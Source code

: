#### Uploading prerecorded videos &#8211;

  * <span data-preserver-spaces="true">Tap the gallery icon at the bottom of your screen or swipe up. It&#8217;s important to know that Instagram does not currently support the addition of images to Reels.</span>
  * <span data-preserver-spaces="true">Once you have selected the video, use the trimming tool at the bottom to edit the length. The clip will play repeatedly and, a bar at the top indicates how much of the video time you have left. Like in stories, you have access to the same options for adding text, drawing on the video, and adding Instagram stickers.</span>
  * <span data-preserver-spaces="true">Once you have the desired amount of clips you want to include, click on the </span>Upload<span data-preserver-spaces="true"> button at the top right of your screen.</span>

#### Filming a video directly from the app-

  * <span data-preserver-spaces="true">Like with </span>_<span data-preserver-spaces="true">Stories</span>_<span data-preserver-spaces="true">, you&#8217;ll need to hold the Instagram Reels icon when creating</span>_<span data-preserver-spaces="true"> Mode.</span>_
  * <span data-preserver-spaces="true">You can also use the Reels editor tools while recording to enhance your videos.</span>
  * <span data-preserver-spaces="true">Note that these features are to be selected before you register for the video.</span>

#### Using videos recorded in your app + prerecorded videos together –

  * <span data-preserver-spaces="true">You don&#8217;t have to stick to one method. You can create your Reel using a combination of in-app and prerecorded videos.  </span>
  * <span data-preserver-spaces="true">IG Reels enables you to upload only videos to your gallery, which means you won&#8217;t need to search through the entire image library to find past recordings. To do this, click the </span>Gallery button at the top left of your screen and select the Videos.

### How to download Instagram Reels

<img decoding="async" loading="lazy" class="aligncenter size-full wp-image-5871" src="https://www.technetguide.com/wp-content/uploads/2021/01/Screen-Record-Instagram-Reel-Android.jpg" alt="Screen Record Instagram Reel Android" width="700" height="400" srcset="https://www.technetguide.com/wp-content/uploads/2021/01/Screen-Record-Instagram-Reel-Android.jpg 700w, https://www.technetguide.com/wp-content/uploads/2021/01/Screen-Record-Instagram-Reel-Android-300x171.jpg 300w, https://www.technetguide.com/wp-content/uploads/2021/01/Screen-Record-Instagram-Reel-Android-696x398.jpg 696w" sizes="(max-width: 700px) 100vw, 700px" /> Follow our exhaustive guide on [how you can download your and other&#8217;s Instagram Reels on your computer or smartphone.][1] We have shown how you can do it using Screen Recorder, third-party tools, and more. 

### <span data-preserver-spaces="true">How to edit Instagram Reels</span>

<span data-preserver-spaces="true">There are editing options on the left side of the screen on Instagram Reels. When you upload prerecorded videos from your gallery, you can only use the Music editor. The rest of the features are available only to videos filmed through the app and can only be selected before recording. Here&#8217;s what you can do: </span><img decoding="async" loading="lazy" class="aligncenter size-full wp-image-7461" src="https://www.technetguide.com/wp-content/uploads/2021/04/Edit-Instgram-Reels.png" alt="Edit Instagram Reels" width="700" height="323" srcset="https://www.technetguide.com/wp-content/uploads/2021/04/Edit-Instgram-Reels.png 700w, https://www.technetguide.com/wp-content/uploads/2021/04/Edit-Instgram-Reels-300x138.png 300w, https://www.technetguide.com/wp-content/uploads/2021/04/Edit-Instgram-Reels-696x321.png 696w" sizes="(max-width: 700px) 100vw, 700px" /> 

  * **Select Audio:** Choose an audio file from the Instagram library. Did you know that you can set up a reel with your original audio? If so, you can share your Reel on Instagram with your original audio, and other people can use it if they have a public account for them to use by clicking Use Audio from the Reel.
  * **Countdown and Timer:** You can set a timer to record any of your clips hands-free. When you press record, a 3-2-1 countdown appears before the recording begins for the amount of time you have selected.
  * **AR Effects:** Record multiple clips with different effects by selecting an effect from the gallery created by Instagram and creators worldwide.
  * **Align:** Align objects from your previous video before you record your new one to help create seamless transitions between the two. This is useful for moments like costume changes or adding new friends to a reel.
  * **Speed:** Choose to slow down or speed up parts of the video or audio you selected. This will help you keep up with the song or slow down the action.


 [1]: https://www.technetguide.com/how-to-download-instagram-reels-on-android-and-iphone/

────────────────────

→ Your instructions: The expected answer is an exact copy of the lines above, beginning at the line with "and select the Videos." and ending at the line with "edit Instagram Reels</span>", with both ends in.

→ Problem solution:
  * <span data-preserver-spaces="true">IG Reels enables you to upload only videos to your gallery, which means you won&#8217;t need to search through the entire image library to find past recordings. To do this, click the </span>Gallery button at the top left of your screen and select the Videos.

### How to download Instagram Reels

<img decoding="async" loading="lazy" class="aligncenter size-full wp-image-5871" src="https://www.technetguide.com/wp-content/uploads/2021/01/Screen-Record-Instagram-Reel-Android.jpg" alt="Screen Record Instagram Reel Android" width="700" height="400" srcset="https://www.technetguide.com/wp-content/uploads/2021/01/Screen-Record-Instagram-Reel-Android.jpg 700w, https://www.technetguide.com/wp-content/uploads/2021/01/Screen-Record-Instagram-Reel-Android-300x171.jpg 300w, https://www.technetguide.com/wp-content/uploads/2021/01/Screen-Record-Instagram-Reel-Android-696x398.jpg 696w" sizes="(max-width: 700px) 100vw, 700px" /> Follow our exhaustive guide on [how you can download your and other&#8217;s Instagram Reels on your computer or smartphone.][1] We have shown how you can do it using Screen Recorder, third-party tools, and more. 

### <span data-preserver-spaces="true">How to edit Instagram Reels</span>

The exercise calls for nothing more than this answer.